Now keep in mind that benefit payout is largely beyond your control, but you have a solid algorithm for predicting total payout costs annually based on customer base and several well-understood industry specific variables. The bottom line: unless you take on more customers and higher risk, the $100 million will not significantly change.

So you’re stuck with two choices: find a way to reduce non-benefit costs or sell the company. You decide to try to make it work. So the first thing you do is eliminate all the services for preventative care, which allows you to scale back your IT presence and fire several hundred people who comprised your Preventative Care division, including dozens of on staff nurses, nurse practitioners, and those expensive consulting fees charged by physicians and other health-care industry types. You freeze all pay – no raises for the foreseeable future. You also sacrifice the future for the present, and eliminate half your Marketing team. You fire an entire tier of middle-management and reorganize the corporate reports structure. You have transformed into a flatter but less versatile company with the single objective of filling claims and surviving into the next fiscal year.

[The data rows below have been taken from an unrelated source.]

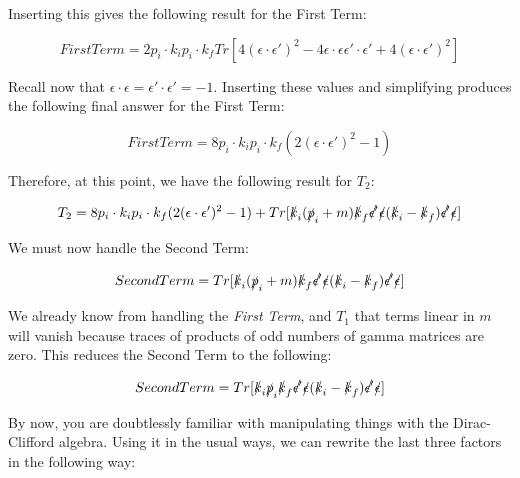 \documentclass[a4]{article}
\begin{document}
    Inserting this gives the following result for the First Term:

    \begin{equation}
        First Term = 2 p_i \cdot k_i p_i \cdot k_f Tr[ 4 (\epsilon \cdot \epsilon')^2 - 4 \epsilon \cdot \epsilon \epsilon' \cdot \epsilon' + 4 (\epsilon \cdot \epsilon')^2 ]
    \end{equation}

    Recall now that $\epsilon \cdot \epsilon = \epsilon' \cdot \epsilon' = -1$. Inserting these values and simplifying produces the following final answer for the First Term:

    \begin{framed}
        \begin{equation}
            First Term = 8 p_i \cdot k_i p_i \cdot k_f (2 (\epsilon \cdot \epsilon')^2 - 1)
        \end{equation}
    \end{framed}

    Therefore, at this point, we have the following result for $T_2$:

    \begin{equation}
        T_2 = 8 p_i \cdot k_i p_i \cdot k_f (2 (\epsilon \cdot \epsilon')^2 - 1) + Tr [\slashed{k}_i (\slashed{p}_i + m) \slashed{k}_f \slashed{\epsilon'} \slashed{\epsilon} (\slashed{k}_i - \slashed{k}_f) \slashed{\epsilon'} \slashed{\epsilon}]
    \end{equation}

    We must now handle the Second Term:

    \begin{equation}
        Second Term = Tr [\slashed{k}_i (\slashed{p}_i + m) \slashed{k}_f \slashed{\epsilon'} \slashed{\epsilon} (\slashed{k}_i - \slashed{k}_f) \slashed{\epsilon'} \slashed{\epsilon}]
    \end{equation}

    We already know from handling the \emph{First Term}, and $T_1$ that terms linear in $m$ will vanish because traces of products of odd numbers of gamma matrices are zero.
    This reduces the Second Term to the following:

    \begin{equation}
        Second Term = Tr [\slashed{k}_i \slashed{p}_i \slashed{k}_f \slashed{\epsilon'} \slashed{\epsilon} (\slashed{k}_i - \slashed{k}_f) \slashed{\epsilon'} \slashed{\epsilon}]
    \end{equation}

    By now, you are doubtlessly familiar with manipulating things with the Dirac-Clifford algebra. Using it in the usual ways, we can rewrite the last three factors in the
    following way:
\end{document}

Congratulations! You’ve saved the company. You had to fire a third of your workforce and discontinue all value-added services, and as a result your customer base is less healthy overall, but you’ve met the federal mandate. Obamacare works!

But wait, now that your customer base is less healthy your seeing more claims, and your benefit payout spikes to $125 million. You had cash on hand to cover this event, but you need to plan for it for next year, and since you’re operating at a razor thin profit margin as it is, the only option is to increase premiums.

This time you can’t escape – you need to raise premiums by at least 20%, but that will inversely affect MLR because a hike in premiums is revenue! You decide to do it anyway, but 6 months later the Federal auditors deliver their papers and you are forced out of business.

Companies that cannot reduce costs must raise premiums while taking on additional risk. It is a fine line and a game in which the deck is intentionally stacked against the industry. The government wants insurance companies to fail. That’s the whole point. If insurance companies are forced to raise premiums, Democrats can score cheap political points by vilifying the private sector while taking steps toward Single-payer! Obama and Democrats have purposefully created a system to destroy American companies and cause the loss of millions more jobs, just so they can then implement a system under which they control every aspect of your health and lifestyle.

You think this won’t happen? Wake up, America, it’s happening already!